» **TASK DESCRIPTION**
Pick the lines holding the string "also" out of the records and copy them.

» **PROVIDED MATERIAL**
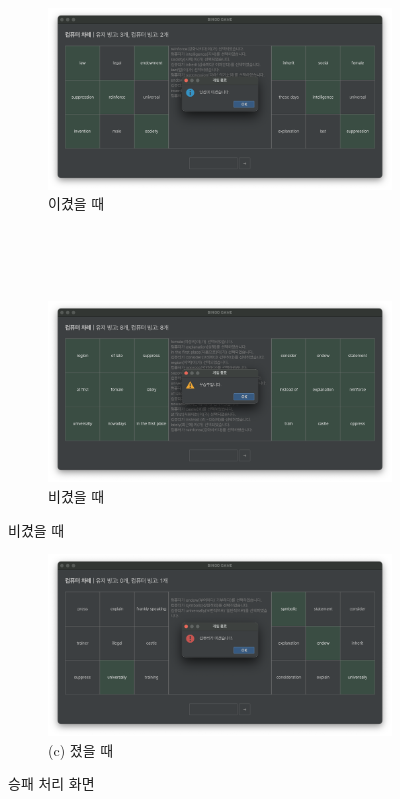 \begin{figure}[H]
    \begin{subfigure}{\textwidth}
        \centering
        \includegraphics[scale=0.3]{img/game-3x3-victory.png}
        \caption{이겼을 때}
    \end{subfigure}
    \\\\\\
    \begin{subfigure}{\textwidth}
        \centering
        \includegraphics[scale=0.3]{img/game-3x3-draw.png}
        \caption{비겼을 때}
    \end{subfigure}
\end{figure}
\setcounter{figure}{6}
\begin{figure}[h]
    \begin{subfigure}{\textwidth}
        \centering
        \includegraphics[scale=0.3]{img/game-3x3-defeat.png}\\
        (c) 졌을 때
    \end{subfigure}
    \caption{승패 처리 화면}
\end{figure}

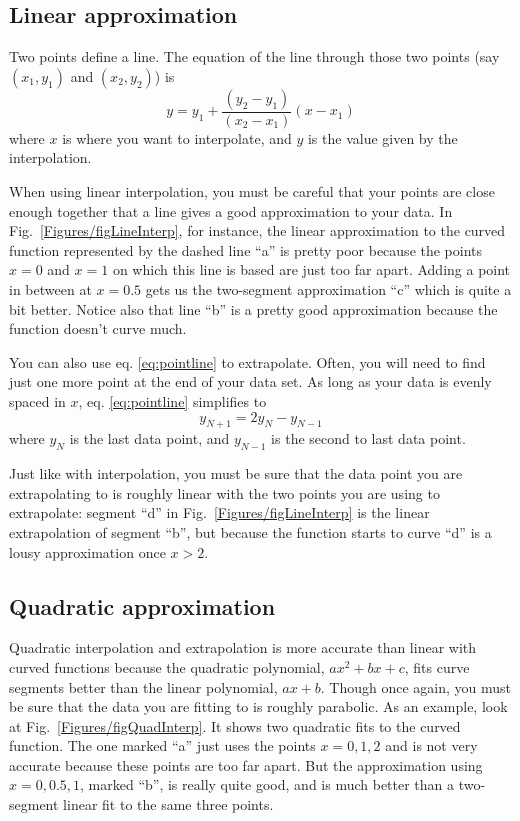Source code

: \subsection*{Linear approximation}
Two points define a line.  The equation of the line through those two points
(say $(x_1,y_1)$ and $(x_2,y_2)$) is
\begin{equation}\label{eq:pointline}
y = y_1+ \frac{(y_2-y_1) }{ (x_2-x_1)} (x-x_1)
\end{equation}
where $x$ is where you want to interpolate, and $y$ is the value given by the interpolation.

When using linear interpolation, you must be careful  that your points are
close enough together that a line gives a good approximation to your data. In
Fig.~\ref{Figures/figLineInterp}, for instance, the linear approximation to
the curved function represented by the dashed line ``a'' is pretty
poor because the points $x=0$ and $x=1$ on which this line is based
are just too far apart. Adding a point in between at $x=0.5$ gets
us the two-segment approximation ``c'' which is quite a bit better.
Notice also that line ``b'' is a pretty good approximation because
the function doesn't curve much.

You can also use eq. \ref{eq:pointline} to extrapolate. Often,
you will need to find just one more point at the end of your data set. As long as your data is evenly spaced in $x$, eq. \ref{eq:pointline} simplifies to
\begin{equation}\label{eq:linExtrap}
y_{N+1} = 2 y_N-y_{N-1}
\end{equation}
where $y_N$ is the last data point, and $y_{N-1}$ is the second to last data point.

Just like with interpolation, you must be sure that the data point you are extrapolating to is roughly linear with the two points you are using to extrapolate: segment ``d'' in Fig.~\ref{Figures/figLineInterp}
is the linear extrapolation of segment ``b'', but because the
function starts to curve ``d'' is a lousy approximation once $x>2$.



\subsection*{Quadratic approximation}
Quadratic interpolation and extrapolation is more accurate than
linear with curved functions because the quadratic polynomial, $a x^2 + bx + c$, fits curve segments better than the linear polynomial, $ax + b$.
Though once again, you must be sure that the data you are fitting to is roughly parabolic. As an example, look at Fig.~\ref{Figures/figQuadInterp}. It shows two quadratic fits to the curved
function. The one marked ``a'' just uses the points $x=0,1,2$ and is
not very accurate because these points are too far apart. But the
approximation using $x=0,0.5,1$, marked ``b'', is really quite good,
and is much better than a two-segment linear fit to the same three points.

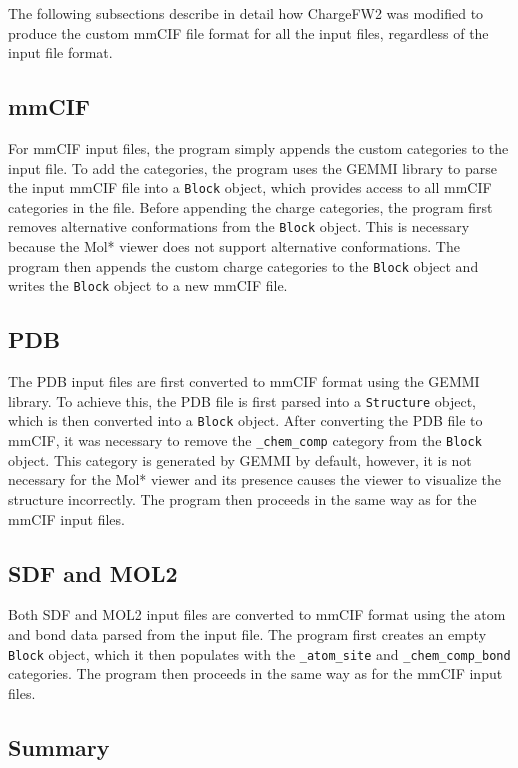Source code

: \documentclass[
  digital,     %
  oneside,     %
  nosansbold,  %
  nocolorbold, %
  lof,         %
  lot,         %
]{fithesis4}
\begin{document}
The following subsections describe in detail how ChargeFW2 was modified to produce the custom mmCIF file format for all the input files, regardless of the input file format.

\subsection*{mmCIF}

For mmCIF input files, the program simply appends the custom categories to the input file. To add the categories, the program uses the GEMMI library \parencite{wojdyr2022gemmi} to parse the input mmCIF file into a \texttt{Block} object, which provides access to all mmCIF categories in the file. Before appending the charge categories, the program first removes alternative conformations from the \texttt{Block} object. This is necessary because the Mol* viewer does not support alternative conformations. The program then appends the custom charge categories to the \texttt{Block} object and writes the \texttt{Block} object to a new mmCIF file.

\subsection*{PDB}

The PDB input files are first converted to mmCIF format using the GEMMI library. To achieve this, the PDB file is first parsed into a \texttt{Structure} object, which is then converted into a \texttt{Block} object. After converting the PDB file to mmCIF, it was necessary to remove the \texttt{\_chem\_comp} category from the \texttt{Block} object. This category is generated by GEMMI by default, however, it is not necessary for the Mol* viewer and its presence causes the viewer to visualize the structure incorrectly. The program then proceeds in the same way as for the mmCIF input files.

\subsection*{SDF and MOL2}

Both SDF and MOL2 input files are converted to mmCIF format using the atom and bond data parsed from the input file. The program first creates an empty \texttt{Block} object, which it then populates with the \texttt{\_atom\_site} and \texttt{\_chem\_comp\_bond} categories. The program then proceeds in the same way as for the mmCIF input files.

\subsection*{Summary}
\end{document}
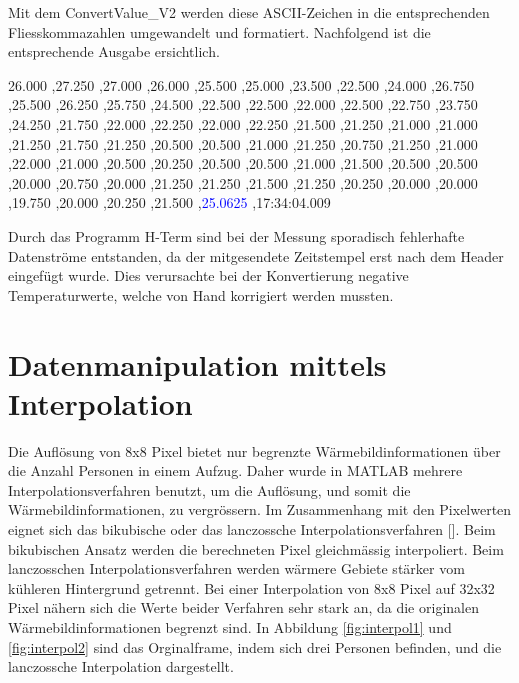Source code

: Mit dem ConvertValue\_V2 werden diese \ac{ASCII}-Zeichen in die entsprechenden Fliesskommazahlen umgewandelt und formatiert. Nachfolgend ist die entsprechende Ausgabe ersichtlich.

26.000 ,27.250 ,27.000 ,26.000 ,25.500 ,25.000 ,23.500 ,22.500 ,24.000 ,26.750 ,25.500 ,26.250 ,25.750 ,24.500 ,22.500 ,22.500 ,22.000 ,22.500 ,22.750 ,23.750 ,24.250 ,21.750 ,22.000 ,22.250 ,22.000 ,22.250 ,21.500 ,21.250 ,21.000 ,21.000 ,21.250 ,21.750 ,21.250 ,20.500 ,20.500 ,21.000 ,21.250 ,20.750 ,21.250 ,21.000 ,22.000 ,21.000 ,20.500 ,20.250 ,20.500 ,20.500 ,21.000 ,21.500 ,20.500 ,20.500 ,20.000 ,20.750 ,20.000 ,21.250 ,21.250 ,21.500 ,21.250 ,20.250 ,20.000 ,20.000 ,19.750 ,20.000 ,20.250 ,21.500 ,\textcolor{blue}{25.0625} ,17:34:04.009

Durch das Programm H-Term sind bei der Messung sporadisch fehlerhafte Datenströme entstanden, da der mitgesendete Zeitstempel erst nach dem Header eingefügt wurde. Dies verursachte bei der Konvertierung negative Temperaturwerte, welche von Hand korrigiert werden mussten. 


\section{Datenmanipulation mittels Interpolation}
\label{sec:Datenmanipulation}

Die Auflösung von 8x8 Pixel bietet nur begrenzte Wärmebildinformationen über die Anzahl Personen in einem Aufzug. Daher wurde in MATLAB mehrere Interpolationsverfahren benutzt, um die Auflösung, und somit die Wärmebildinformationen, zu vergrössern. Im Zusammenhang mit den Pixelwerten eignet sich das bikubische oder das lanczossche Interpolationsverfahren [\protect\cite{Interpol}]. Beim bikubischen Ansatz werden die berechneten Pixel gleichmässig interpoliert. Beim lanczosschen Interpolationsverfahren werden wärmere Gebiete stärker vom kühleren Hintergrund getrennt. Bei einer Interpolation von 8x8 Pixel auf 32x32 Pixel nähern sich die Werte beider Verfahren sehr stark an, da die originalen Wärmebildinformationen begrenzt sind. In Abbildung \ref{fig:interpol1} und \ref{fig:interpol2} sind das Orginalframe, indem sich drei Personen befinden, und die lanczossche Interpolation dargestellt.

---

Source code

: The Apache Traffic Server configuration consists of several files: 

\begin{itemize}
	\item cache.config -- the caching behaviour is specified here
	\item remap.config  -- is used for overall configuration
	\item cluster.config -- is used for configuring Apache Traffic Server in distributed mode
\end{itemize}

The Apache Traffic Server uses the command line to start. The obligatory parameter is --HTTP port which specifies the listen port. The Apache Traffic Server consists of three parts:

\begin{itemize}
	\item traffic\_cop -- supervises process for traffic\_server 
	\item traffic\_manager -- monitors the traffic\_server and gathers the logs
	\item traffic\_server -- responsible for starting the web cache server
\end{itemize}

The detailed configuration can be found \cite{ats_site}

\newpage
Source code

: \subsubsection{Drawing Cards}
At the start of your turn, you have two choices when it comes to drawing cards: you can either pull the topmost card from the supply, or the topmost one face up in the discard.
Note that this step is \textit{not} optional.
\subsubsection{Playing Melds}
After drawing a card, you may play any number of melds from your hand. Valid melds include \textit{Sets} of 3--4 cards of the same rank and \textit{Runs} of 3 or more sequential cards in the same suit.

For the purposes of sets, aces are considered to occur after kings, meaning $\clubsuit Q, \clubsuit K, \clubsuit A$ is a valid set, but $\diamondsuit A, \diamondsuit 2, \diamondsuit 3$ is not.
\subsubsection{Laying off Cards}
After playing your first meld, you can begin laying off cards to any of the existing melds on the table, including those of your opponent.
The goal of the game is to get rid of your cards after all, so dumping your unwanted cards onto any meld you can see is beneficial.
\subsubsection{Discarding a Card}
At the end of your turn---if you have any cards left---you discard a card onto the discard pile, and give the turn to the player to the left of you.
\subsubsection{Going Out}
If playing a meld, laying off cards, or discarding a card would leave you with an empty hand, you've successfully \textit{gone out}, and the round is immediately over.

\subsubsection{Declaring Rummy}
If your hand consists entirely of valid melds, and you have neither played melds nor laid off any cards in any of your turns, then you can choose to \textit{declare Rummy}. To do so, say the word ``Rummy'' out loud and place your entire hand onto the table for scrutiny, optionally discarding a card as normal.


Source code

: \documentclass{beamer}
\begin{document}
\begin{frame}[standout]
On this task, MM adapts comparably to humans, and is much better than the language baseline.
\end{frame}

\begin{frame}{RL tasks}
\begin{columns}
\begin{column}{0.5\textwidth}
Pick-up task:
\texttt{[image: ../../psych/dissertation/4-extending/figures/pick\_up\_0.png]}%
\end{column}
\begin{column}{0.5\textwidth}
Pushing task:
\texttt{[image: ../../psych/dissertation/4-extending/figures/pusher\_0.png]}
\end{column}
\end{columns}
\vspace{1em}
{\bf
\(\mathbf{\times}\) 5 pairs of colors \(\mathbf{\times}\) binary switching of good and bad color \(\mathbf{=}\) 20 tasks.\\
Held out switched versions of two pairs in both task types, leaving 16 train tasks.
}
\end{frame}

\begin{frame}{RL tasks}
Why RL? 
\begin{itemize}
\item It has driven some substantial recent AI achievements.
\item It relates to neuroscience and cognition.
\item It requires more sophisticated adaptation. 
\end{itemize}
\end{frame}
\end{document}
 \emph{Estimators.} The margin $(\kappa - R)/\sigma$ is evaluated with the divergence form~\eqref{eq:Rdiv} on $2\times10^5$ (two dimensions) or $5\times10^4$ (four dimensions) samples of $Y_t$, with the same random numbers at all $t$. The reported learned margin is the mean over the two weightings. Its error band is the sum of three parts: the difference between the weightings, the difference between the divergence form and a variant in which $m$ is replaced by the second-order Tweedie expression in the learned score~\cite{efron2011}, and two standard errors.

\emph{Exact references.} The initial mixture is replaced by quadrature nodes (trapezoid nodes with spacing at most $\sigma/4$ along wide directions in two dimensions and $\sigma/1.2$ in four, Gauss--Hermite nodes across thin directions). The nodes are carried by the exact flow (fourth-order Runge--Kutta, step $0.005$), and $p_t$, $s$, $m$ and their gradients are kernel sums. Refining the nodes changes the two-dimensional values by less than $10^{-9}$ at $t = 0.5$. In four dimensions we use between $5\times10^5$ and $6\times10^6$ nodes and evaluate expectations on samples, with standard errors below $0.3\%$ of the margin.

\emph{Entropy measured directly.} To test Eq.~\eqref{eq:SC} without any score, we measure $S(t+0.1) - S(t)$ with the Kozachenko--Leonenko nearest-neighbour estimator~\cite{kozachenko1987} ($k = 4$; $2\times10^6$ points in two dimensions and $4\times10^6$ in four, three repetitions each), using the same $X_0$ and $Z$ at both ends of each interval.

---

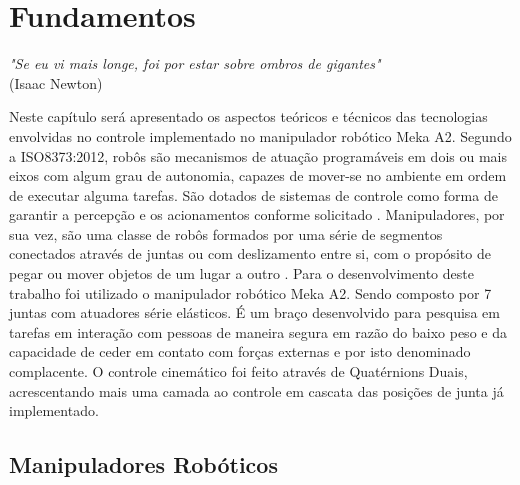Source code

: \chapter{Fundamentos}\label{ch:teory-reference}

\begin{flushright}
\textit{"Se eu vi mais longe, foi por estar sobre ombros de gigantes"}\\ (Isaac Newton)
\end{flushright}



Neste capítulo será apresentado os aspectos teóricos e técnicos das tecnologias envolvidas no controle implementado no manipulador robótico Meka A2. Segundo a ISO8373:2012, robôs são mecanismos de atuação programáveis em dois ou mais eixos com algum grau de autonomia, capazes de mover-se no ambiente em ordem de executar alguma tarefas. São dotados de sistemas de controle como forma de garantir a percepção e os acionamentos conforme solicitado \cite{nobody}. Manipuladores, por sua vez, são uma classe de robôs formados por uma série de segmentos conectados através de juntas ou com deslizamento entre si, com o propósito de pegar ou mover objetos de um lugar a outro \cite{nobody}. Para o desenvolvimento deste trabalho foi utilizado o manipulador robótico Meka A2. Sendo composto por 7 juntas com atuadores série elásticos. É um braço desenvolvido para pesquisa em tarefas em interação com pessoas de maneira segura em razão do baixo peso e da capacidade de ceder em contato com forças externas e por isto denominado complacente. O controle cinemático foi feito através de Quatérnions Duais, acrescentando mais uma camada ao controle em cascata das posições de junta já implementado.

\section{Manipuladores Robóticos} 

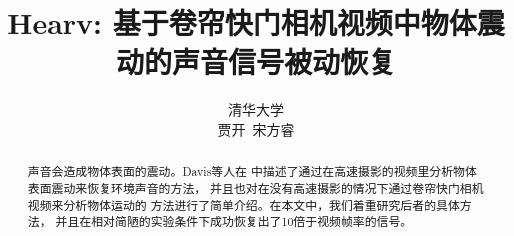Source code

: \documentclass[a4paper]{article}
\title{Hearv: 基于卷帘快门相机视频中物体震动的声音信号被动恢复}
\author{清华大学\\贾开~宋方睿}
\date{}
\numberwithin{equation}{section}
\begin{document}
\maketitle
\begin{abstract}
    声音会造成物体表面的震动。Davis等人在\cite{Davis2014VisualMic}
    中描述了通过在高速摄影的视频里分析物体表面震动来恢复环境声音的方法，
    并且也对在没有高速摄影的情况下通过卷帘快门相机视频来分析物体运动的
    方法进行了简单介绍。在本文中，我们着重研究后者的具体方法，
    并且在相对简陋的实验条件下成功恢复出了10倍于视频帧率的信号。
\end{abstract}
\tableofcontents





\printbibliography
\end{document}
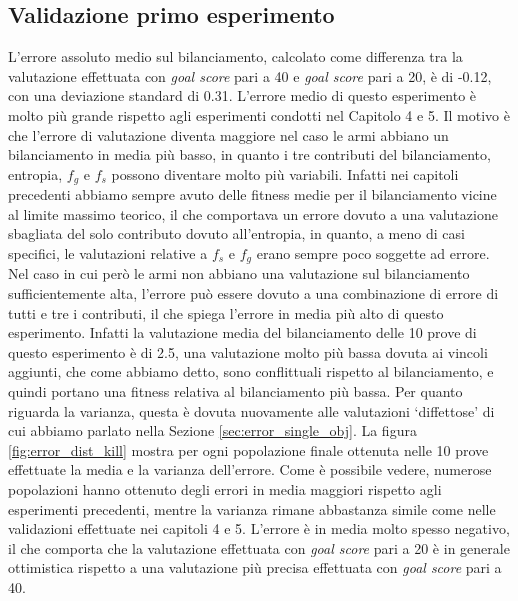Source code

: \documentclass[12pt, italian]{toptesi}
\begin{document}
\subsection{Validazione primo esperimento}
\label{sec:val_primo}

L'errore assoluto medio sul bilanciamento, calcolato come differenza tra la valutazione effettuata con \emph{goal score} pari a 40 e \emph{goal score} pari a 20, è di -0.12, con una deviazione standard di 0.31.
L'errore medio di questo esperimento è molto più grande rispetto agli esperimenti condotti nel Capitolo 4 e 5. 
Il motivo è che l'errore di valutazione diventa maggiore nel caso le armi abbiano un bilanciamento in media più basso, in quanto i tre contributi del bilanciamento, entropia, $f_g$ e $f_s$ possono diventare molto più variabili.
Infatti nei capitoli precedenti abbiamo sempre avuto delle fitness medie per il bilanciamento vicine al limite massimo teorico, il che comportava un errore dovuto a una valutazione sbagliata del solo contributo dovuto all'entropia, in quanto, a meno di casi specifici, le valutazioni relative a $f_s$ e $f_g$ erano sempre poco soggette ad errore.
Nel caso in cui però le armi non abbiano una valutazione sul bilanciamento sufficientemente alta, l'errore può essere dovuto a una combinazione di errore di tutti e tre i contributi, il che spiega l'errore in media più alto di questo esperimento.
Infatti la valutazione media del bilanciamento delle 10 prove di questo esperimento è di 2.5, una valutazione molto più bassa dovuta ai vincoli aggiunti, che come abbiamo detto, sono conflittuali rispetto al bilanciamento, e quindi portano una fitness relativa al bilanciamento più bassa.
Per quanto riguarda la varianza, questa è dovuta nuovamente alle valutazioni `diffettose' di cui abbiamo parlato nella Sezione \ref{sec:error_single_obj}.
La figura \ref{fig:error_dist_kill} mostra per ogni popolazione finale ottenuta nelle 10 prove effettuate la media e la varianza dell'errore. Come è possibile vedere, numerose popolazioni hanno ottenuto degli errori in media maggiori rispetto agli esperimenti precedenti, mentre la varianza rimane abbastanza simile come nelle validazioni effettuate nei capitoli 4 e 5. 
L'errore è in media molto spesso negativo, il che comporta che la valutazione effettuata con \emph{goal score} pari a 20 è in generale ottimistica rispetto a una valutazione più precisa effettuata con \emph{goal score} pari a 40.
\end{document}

» **OUTPUT FOR THIS EXERCISE**
Notice also that line ``b'' is a pretty good approximation because
You can also use eq. \ref{eq:pointline} to extrapolate. Often,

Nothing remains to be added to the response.